3) Probably most important- which blade/bit should I use? I'm on a budget so a nice $100+ blade is out of the equation. I don't mind a $30-ish blade if it's possible  Keep in mind I'll also need to cross cut to final length once glued up.
4) Once cut, should I lightly sand the glue line edges before gluing up, or leave them be?
5) Any other advice for tackling this project?

I sincerely appreciate all input on this project! Thank you!


----------



## DrRobert (Apr 27, 2015)

It will be extremely difficult to get edges jointed well enough to glue directly off any type of saw.

The usual approach in milling is to get one face flat, plane other face parallel then address the edges. There are several ways to get one face flat: jointing by machine, with a hand plane, or a router sled jig. I highly recommend doing this in stages and stickering for at least a week to allow the wood to acclimate. Do NOT take the boards down to final thickness yet.

Next you need to address twist. Twist can be an issue that follows you all the way through a project. This is using done with winding sticks and a hand plane. 

Now you can address the edges. In your situation, my approach would be start with a straight line rip of one edge, then tune with a #7 or 8 jointer plane. You may achieve a glue joint good enough to satisfy you, but if you're looking for an invisible glue line, I just don't think there's a more reliable way than a jointer plane.

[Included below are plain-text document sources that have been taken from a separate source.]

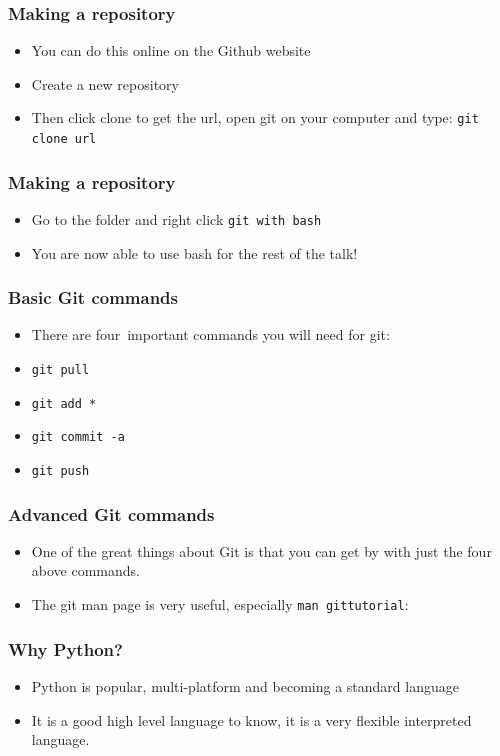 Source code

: \documentclass{beamer}
\begin{document}
\begin{frame}
\frametitle{Making a repository}
\begin{itemize}
\item You can do this online on the Github website \footnotemark  
\item Create a new repository
\item Then click clone to get the url, open git on your computer and type: 
	\texttt{git clone url}
\end{itemize}
\end{frame}

\begin{frame}
\frametitle{Making a repository}
\begin{itemize}
	\item Go to the folder and right click \texttt{git with bash}
\item You are now able to use bash for the rest of the talk!
\end{itemize}
\end{frame}

\begin{frame}
\frametitle{Basic Git commands}
\begin{itemize}
	\item There are four\footnotemark\ important commands you will need for git:
	\item \texttt{git pull}
	\item \texttt{git add *}
	\item \texttt{git commit -a}
	\item \texttt{git push}
\end{itemize}
\end{frame}

\begin{frame}
\frametitle{Advanced Git commands}
\begin{itemize}
	\item One of the great things about Git is that you can get by with just the four above commands.
	\item The git man page is very useful, especially \texttt{man gittutorial}:
\end{itemize}
\end{frame}


\begin{frame}
\frametitle{Why Python?} 
\begin{itemize}
	\item Python is popular, multi-platform and becoming a standard language\footnotemark\ 
	\item It is a good high level language to know, it is a very flexible interpreted language.
\end{itemize}
\end{frame}
\end{document}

Take your time, use an accurate square and straight edge & frequently check your work.


----------



## fareastern (Sep 19, 2014)

A couple of comments,with a question included.First of all you will need to get the maple planed on both surfaces-whatever you decide to do-and not only planed but parallel too.At which point you can cut the joint faces with a router,using the "mirror cut" technique that kitchen fitters use to join solid surface worktops.You will need a straight edge on one side of the joint and it should be set so that it is about 1/16 further from the edge of the board than your router base is wide as you will be using it to guide the router.The other board needs to be set so that it is a little less than the tool diameter away.Then you can cut along the gap,skimming a little off both sides and going down in stages as it is a huge depth to attempt in one cut.It won't matter if the straight edge is a tiny bit off dead straight as the trajectory of the router will be out by the same discrepancy on both edges and they should fit.

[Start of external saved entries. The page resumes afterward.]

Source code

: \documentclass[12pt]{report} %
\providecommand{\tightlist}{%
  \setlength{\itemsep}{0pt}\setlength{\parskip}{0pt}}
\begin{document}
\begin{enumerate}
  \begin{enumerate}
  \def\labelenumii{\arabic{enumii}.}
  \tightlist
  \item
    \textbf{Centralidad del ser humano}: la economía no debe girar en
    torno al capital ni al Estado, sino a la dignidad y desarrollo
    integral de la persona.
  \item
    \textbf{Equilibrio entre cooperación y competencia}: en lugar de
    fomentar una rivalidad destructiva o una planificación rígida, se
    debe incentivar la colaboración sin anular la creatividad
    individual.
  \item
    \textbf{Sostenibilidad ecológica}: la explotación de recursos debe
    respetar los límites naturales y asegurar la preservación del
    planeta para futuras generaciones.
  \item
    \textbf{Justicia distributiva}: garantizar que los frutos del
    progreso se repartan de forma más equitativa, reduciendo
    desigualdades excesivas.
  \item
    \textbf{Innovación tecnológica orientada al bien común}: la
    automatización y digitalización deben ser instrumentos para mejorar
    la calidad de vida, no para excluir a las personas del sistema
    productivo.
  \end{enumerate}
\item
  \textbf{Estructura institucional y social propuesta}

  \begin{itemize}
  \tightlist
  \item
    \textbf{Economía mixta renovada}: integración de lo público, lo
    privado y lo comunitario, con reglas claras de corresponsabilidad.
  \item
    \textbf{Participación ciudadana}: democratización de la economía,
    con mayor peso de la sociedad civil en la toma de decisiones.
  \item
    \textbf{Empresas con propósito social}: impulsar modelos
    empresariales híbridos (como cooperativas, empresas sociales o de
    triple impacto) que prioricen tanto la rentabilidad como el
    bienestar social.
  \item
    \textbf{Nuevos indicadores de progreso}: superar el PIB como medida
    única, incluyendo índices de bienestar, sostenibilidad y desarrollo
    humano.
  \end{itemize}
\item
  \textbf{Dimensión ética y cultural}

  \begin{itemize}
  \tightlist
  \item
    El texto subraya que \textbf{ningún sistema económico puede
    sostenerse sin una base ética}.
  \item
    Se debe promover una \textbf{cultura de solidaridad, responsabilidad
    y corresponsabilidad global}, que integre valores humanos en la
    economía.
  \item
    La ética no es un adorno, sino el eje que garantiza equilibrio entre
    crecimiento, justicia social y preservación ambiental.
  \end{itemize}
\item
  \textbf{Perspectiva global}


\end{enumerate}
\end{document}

You do need to be very careful not to allow the router to drift away from the straight edge at all times.It would be easier if the top were of such a thickness that you could do it with a single pass.Now for the question-why have you chosen to make a table top of such enormous thickness?It will cost a lot,as you noted,and it will weigh a lot, additionally without some careful edge treatment it may end up looking a bit clumsy.


----------



## JohnGi (May 9, 2019)

This is a most ambitious undertaking. A glue line like that is difficult even with heavy equipment. There's some good advice above about tools and methods. Let me add a bit about the wood.
For this to work, the wood needs to be stabilized. The latent stresses in 2 hard maple planks like those is huge. This is a challenging wood to work with.

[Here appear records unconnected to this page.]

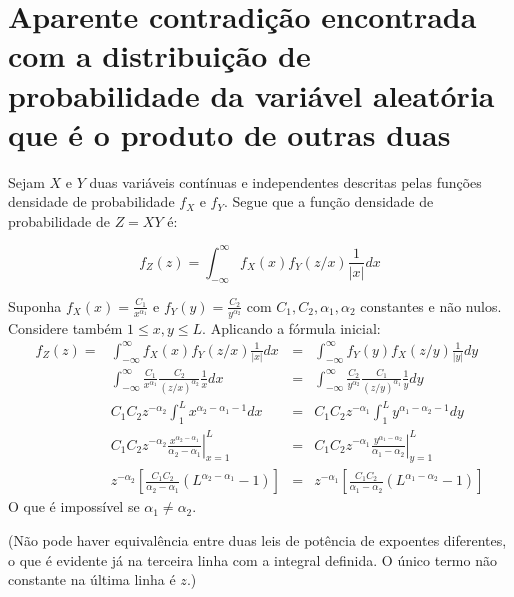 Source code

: \documentclass{article}
\begin{document}
\section{Aparente contradição encontrada com a distribuição de probabilidade da variável aleatória que é o produto de outras duas}


Sejam $X$ e $Y$ duas variáveis contínuas e independentes descritas
pelas funções densidade de probabilidade $f_X$ e $f_Y$.
Segue que a função densidade de probabilidade de $Z=XY$ é:

\begin{equation}
f_Z(z) = \int_{-\infty}^{\infty} f_X(x) f_Y(z/x)\frac{1}{|x|}dx
\end{equation}

\noindent Suponha 
$f_X(x)=\frac{C_1}{x^{\alpha_1}}$
e
$f_Y(y)=\frac{C_2}{y^{\alpha_2}}$
com $C_1, C_2, \alpha_1, \alpha_2$ constantes e não nulos.
Considere também $1 \leq x,y \leq L$.
Aplicando a fórmula inicial:
\begin{align}
f_Z(z) = & \int_{-\infty}^{\infty} f_X(x) f_Y(z/x)\frac{1}{|x|}dx & = & \int_{-\infty}^{\infty} f_Y(y) f_X(z/y)\frac{1}{|y|}dy\\
& \int_{-\infty}^{\infty} \frac{C_1}{x^{\alpha_1}} \frac{C_2}{(z/x)^{\alpha_2}}\frac{1}{x}dx & = & \int_{-\infty}^{\infty} \frac{C_2}{y^{\alpha_2}} \frac{C_1}{(z/y)^{\alpha_1}}\frac{1}{y}dy\\
& C_1 C_2 z^{-\alpha_2} \int_{1}^{L} x^{\alpha_2-\alpha_1-1} dx & = & C_1 C_2 z^{-\alpha_1} \int_{1}^{L} y^{\alpha_1-\alpha_2-1} dy\\
& C_1 C_2 z^{-\alpha_2} \left. \frac{x^{\alpha_2-\alpha_1}}{\alpha_2-\alpha_1}\right|_{x=1}^{L} & = & C_1 C_2 z^{-\alpha_1} \left. \frac{y^{\alpha_1-\alpha_2}}{\alpha_1-\alpha_2}\right|_{y=1}^{L}  \\
& z^{-\alpha_2} \left[ \frac{C_1 C_2}{\alpha_2-\alpha_1} (L^{\alpha_2-\alpha_1} -1)\right] & = & z^{-\alpha_1} \left[\frac{C_1 C_2}{\alpha_1-\alpha_2} (L^{\alpha_1-\alpha_2} -1)\right]
\end{align}
\noindent O que é impossível se $\alpha_1 \neq \alpha_2$.

(Não pode haver equivalência entre duas leis de potência de expoentes diferentes,
o que é evidente já na terceira linha com a integral definida.
O único termo não constante na última linha é $z$.)

\end{document}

How long have you had the wood, and where did you buy it? If it came from a wholesale hardwood lumber yard with a large stock, it is more likely that it has been carefully dried since the industrial users they cater to require reliable stock. Hard maple is not as hard to dry as some species, but 8/4 stock of any hardwood species needs to be approached cautiously. You can not just buy this stuff, take it home, and cut it up. If you bought it from someone who handles only a small quantity of this material, you can't count on it being ready for your end use. It needs to sit. I don't see your location; but if this wood was cut in another climate than yours, it needs more time to acclimate. The best hard maple comes from the northern US--the Lake States or New England. It will have 10-12 growth rings to the inch. If this is southern stock with less than 6-8 growth rings to the inch, you need to be even more cautious. Users of large dimensioned southern stock are not necessarily looking for stability, so the drying can be rushed to keep cost down. Kiln stresses in stock this large are no joke.

Is sounds like you will be using full length planks. Is the wood end sealed? Stock like this is frequently end coated with some waxy material early in the process since it may be stored in less than ideal conditions. If the ends feel waxy, cut off 1/4" to open up the end pores after you have it in a controlled indoor environment. Do this at least 2 days before you work the edges. If you leave the end seal on, the ends can dry out after you think you have a glue line edge and shrink putting huge stress on the glue line.


----------



## Ron_J (Sep 22, 2014)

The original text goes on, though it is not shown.